◆ Work to be completed
Return all lines from the listing below that include the word "dimers".

◆ Records for the exercise

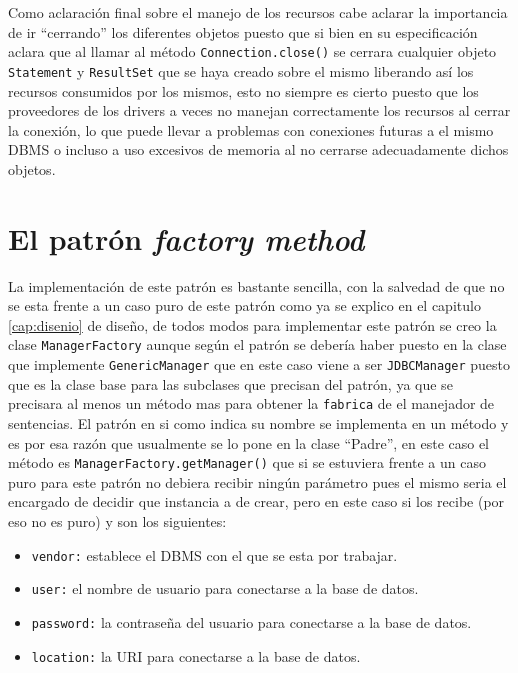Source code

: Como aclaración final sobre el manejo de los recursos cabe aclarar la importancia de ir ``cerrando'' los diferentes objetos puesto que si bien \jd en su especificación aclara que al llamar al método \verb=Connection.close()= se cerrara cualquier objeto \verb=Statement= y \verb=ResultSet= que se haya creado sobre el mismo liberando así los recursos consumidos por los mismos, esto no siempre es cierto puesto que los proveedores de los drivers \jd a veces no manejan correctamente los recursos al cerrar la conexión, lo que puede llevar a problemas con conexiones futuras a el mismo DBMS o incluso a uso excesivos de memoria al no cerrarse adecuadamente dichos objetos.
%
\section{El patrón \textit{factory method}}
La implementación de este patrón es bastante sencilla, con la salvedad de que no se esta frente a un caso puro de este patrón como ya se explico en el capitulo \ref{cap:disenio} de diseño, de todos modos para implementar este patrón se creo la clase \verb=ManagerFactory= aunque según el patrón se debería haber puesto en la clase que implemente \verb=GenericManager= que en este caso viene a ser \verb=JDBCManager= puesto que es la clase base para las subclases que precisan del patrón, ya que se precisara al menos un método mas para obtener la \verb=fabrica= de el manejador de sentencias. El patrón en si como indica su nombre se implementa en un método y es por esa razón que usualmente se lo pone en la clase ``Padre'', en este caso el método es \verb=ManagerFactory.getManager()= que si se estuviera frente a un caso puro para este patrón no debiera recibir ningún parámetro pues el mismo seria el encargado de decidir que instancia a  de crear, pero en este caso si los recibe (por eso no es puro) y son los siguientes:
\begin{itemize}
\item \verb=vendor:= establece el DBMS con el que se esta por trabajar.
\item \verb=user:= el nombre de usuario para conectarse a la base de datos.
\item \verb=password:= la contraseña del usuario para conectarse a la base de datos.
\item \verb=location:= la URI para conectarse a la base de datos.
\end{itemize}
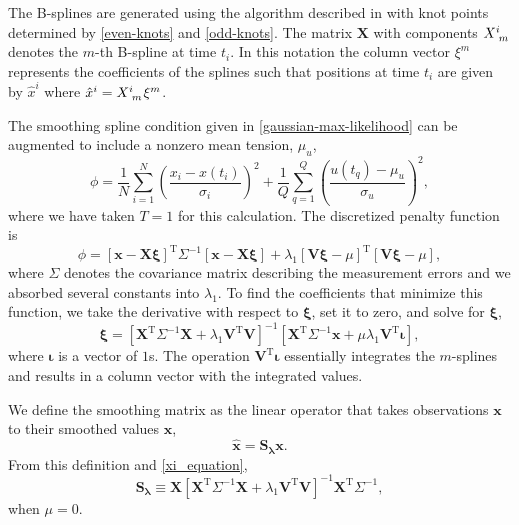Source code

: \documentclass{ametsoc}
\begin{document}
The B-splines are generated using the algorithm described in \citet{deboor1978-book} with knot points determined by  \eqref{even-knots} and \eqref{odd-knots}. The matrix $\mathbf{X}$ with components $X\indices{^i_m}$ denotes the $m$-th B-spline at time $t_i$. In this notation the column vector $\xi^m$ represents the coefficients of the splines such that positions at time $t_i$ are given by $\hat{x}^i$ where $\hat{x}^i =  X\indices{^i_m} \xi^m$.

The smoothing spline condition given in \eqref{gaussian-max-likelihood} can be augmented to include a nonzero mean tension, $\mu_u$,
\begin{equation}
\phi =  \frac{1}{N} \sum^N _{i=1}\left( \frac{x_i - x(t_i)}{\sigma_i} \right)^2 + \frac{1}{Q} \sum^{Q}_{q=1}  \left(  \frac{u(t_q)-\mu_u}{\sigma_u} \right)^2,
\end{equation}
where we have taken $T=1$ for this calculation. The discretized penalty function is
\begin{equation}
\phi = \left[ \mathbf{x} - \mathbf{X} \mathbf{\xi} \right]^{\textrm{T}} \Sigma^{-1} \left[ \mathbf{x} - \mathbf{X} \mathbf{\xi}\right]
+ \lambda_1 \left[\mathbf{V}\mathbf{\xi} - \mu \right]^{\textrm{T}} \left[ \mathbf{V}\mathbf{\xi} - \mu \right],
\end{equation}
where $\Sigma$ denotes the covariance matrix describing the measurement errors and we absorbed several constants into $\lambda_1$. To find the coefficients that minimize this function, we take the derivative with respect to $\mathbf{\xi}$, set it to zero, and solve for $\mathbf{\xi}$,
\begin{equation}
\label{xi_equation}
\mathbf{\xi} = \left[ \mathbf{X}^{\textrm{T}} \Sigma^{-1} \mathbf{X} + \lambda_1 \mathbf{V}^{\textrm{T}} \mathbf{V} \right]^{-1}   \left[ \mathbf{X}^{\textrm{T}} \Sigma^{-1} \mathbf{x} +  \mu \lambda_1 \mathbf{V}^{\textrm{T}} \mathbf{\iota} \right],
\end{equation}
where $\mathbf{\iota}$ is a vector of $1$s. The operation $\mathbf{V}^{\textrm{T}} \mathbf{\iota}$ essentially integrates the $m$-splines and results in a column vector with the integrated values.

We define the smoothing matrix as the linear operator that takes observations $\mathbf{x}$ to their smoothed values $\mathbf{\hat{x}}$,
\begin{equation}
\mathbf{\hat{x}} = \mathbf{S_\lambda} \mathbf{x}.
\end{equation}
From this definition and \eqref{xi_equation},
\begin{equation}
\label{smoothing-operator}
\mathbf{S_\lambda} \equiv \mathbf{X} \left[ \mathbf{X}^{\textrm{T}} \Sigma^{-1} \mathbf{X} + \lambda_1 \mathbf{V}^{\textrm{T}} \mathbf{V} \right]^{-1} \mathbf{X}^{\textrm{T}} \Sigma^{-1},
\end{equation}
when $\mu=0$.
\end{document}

* * *

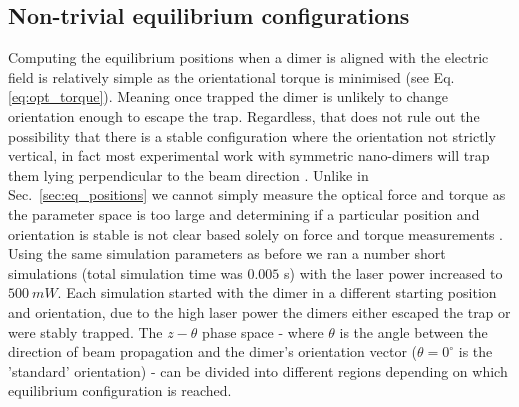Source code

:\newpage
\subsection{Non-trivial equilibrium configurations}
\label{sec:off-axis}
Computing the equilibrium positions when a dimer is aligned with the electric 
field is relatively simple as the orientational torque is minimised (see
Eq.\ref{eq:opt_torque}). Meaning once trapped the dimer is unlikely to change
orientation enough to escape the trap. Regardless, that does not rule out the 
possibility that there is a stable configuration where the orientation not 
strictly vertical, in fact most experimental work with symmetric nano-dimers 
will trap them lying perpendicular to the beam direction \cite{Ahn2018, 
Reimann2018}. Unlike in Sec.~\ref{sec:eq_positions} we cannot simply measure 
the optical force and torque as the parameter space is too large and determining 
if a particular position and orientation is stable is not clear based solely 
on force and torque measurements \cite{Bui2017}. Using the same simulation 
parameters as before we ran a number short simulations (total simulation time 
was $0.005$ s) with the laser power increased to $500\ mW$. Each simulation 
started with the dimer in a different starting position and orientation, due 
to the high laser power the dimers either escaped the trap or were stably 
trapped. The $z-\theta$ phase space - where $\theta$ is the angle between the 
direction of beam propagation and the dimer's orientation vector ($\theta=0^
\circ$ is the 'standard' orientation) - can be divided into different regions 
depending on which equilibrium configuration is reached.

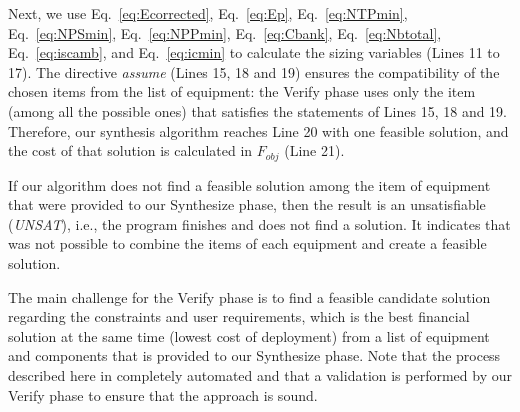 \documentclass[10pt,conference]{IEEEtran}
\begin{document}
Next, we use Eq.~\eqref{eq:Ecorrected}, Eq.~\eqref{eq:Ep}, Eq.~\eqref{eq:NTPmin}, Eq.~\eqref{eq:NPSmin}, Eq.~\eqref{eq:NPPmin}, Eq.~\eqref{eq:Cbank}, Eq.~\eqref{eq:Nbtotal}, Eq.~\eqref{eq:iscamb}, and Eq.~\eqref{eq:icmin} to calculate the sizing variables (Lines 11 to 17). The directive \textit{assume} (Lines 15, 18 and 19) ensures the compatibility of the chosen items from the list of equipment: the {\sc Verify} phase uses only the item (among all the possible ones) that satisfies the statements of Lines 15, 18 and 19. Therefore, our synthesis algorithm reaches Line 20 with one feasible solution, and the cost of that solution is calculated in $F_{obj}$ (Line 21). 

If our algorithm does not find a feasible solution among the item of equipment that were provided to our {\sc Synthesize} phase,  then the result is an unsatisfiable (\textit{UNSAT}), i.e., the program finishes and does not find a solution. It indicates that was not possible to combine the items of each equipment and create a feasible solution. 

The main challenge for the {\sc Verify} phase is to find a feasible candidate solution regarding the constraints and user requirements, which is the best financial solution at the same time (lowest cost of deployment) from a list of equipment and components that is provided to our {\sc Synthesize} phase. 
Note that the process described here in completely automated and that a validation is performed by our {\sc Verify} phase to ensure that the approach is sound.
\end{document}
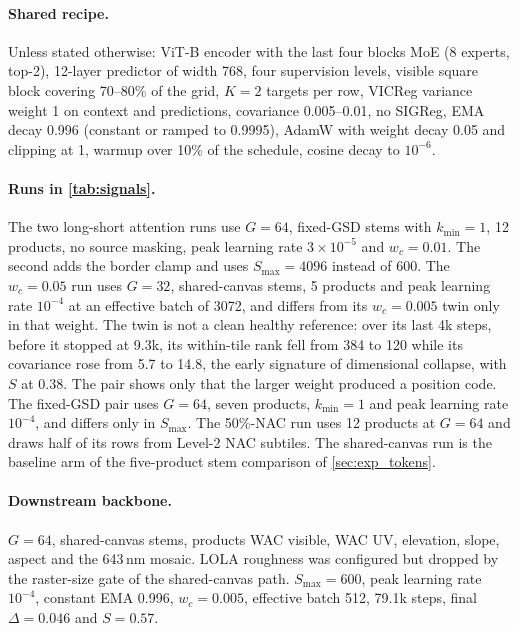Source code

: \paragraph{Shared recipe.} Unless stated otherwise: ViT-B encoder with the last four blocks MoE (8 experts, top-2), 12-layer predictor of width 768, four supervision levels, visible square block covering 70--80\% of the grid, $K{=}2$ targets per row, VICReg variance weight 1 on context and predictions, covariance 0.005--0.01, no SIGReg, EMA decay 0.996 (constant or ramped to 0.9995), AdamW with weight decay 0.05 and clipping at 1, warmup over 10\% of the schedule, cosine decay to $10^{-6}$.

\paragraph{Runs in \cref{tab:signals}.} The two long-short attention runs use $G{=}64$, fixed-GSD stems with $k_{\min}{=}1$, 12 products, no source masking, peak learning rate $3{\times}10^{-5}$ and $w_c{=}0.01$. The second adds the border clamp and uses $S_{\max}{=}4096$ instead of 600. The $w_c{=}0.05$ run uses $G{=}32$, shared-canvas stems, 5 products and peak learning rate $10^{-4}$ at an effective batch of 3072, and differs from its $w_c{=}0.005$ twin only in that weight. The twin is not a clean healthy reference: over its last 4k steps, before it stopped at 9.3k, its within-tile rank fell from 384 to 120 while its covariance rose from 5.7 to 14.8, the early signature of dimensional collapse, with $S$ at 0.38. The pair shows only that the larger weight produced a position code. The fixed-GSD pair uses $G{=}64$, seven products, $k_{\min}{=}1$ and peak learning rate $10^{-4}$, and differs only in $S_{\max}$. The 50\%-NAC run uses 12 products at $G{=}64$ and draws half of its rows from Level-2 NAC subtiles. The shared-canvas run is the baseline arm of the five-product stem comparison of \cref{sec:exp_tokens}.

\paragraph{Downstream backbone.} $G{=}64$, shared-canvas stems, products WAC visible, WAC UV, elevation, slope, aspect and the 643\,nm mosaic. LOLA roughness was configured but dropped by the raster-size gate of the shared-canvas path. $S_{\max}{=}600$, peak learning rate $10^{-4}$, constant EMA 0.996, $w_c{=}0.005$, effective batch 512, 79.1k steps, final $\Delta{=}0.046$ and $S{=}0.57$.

==

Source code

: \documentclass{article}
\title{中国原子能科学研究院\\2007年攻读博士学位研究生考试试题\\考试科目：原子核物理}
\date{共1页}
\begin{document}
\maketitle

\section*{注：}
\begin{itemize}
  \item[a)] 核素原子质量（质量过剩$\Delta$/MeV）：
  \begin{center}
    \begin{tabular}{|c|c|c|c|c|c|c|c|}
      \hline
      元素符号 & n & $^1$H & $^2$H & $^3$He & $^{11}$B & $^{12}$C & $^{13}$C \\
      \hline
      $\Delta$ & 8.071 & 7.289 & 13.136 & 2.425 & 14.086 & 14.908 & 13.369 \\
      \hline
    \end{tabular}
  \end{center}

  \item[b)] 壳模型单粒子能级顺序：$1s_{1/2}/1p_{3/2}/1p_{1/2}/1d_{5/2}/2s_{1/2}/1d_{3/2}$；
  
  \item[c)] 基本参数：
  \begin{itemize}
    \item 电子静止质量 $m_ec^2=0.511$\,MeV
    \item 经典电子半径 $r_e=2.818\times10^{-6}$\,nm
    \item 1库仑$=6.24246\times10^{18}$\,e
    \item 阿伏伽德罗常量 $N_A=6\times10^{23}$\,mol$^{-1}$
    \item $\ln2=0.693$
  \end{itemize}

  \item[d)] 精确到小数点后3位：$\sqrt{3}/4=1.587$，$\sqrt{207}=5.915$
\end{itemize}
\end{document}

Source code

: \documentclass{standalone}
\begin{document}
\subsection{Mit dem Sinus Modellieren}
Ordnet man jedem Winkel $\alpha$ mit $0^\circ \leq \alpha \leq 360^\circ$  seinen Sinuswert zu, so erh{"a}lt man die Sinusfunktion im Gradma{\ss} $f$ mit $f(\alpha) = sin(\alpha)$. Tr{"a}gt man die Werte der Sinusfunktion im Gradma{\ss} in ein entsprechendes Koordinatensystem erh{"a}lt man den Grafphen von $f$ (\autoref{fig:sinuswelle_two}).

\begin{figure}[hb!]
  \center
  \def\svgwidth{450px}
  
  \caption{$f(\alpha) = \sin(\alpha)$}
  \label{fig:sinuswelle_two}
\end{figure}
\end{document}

◆ Output of the task
strictly vertical, in fact most experimental work with symmetric nano-dimers 
to the high laser power the dimers either escaped the trap or were stably 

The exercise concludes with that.